┌─ GIVEN ENTRIES

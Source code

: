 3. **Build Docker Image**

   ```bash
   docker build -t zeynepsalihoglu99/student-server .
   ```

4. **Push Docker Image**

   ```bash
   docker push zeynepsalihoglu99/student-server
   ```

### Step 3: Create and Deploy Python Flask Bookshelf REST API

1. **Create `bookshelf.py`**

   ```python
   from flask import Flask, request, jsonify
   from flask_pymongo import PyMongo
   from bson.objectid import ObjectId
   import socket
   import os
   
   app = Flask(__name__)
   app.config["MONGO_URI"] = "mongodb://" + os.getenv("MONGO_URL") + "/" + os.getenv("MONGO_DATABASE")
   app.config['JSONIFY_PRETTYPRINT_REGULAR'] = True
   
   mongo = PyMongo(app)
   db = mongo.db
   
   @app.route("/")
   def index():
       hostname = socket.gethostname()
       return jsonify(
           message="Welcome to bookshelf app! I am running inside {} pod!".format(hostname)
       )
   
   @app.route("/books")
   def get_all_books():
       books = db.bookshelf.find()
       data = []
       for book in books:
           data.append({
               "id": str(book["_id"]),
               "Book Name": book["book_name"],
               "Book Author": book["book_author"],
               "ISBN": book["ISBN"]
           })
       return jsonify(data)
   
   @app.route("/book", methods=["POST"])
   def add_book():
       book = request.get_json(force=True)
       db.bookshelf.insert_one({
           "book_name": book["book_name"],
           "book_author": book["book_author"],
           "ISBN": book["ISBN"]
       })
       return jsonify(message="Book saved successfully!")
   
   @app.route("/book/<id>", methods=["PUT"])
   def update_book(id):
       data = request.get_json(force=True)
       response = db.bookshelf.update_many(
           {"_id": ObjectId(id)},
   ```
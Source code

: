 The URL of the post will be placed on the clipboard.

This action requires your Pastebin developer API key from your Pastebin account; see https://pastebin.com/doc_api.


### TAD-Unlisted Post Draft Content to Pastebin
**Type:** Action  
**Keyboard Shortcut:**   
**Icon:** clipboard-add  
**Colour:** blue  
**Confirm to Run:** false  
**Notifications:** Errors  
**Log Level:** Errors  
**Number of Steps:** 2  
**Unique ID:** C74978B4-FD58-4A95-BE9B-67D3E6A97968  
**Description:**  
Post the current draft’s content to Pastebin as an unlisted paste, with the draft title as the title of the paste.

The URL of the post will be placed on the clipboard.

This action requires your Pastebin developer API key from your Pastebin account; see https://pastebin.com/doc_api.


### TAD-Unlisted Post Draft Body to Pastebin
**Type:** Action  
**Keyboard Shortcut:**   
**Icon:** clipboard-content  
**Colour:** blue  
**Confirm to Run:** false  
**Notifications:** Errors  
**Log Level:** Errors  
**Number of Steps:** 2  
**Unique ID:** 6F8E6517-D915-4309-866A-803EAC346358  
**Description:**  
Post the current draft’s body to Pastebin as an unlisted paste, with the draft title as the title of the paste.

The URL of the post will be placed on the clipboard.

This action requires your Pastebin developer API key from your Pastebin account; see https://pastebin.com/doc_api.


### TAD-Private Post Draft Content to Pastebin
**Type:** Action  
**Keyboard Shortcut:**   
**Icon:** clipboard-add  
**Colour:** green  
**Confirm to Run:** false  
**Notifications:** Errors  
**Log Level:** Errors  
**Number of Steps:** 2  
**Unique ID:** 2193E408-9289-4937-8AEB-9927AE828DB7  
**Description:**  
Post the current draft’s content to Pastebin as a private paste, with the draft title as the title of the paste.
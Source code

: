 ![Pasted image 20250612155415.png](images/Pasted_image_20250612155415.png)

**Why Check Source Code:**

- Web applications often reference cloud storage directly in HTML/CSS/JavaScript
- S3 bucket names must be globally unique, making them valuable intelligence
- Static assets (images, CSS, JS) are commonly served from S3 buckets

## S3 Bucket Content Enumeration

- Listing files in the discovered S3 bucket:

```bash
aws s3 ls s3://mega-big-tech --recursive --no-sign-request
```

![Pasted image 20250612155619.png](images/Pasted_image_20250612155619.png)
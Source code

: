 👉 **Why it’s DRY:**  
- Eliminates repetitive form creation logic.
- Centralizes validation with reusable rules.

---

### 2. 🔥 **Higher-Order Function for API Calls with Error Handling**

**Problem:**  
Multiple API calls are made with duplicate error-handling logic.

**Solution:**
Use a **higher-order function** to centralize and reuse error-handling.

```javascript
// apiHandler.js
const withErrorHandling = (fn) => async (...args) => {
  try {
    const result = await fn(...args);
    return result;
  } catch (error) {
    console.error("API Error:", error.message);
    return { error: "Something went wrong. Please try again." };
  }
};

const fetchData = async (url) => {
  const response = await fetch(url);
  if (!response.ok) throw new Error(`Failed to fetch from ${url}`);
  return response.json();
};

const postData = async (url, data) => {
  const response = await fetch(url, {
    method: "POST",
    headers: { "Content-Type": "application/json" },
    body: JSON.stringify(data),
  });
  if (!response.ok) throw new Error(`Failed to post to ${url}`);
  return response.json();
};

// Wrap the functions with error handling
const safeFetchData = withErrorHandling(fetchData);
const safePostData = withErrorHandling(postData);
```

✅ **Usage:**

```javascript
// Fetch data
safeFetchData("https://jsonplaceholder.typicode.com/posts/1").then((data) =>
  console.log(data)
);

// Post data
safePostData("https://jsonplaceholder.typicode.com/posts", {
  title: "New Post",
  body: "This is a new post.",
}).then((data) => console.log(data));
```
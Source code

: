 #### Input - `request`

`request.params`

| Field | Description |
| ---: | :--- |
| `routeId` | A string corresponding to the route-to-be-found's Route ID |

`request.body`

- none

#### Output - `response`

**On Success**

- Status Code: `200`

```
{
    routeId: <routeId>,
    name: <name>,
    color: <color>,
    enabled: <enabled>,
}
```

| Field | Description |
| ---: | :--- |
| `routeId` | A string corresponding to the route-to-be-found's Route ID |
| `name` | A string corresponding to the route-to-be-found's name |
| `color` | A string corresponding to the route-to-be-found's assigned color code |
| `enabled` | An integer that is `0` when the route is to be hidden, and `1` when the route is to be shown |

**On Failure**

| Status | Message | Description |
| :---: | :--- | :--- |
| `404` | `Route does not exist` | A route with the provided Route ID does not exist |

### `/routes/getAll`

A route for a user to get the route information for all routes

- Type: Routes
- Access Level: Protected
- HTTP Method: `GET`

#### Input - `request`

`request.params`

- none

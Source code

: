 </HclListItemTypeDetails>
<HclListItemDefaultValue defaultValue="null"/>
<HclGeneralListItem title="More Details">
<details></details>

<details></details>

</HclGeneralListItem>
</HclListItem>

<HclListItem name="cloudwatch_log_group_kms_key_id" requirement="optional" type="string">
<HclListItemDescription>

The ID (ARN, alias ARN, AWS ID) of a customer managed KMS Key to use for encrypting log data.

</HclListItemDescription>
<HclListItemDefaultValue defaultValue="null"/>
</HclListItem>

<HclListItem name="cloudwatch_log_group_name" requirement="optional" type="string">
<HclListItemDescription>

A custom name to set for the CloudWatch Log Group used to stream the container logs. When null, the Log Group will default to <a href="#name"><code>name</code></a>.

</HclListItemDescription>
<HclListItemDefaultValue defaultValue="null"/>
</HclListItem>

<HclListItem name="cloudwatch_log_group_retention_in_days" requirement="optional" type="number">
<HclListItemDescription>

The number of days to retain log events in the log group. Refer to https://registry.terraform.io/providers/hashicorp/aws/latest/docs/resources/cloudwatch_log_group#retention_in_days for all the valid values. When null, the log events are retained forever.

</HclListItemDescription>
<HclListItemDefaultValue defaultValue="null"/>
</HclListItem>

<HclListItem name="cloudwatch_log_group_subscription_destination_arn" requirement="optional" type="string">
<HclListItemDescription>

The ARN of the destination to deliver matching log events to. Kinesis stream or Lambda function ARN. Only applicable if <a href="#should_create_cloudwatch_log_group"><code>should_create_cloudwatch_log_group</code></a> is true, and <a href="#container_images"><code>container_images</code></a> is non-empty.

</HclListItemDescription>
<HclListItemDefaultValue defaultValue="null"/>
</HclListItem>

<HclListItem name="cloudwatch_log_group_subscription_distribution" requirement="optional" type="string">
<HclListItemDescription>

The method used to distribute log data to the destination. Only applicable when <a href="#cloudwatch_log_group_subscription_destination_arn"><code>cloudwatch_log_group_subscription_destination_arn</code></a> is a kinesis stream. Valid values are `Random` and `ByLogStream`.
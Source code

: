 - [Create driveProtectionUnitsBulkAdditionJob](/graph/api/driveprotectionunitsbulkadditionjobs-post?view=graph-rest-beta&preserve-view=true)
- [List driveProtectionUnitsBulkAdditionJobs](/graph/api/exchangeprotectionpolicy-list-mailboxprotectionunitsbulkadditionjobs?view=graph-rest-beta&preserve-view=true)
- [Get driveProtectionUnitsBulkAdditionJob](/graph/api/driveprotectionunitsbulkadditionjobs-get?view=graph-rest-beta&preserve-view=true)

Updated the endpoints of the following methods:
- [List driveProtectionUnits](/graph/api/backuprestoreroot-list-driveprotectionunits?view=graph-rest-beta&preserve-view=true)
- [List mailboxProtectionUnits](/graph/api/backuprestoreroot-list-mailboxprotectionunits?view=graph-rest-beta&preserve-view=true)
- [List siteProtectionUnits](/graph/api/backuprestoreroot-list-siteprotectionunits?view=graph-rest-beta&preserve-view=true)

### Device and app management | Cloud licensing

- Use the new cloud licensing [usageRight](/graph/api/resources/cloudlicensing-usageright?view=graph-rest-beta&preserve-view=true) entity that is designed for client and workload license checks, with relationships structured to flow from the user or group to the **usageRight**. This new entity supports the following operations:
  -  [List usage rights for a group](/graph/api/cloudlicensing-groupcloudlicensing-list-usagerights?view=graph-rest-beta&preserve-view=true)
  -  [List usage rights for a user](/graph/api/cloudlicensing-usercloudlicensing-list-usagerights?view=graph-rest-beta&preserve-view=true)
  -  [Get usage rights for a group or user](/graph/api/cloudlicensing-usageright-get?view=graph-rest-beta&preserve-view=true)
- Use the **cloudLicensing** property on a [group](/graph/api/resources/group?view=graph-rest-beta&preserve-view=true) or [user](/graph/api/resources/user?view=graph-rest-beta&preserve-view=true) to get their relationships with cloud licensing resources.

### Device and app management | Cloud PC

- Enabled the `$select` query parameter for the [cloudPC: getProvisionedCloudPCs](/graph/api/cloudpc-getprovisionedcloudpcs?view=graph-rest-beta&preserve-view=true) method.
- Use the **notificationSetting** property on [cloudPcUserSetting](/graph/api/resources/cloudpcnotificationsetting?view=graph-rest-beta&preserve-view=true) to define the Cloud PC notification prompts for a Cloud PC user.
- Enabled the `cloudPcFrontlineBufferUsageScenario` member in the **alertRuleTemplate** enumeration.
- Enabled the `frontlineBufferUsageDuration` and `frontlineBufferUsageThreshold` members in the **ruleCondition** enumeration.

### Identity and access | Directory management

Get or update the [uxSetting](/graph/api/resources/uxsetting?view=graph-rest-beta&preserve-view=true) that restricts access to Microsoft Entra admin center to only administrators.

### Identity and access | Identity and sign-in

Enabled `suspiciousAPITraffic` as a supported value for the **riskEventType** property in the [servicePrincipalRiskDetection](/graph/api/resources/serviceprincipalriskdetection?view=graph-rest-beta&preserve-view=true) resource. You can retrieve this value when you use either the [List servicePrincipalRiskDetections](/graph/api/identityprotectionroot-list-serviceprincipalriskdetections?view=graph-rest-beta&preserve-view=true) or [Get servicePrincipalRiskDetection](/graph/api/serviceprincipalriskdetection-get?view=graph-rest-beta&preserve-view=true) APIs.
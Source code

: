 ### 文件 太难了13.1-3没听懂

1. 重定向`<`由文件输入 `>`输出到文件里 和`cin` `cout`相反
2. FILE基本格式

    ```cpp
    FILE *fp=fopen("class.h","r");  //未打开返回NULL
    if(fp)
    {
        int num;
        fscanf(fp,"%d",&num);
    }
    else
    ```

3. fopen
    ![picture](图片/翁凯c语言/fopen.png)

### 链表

└─

§ INSTRUCTIONS TO FOLLOW
Every line in the records above that contains the word "Failed" should be copied out.

§ EXERCISE RESPONSE
  if (!response.ok) throw new Error(`Failed to fetch from ${url}`);
  if (!response.ok) throw new Error(`Failed to post to ${url}`);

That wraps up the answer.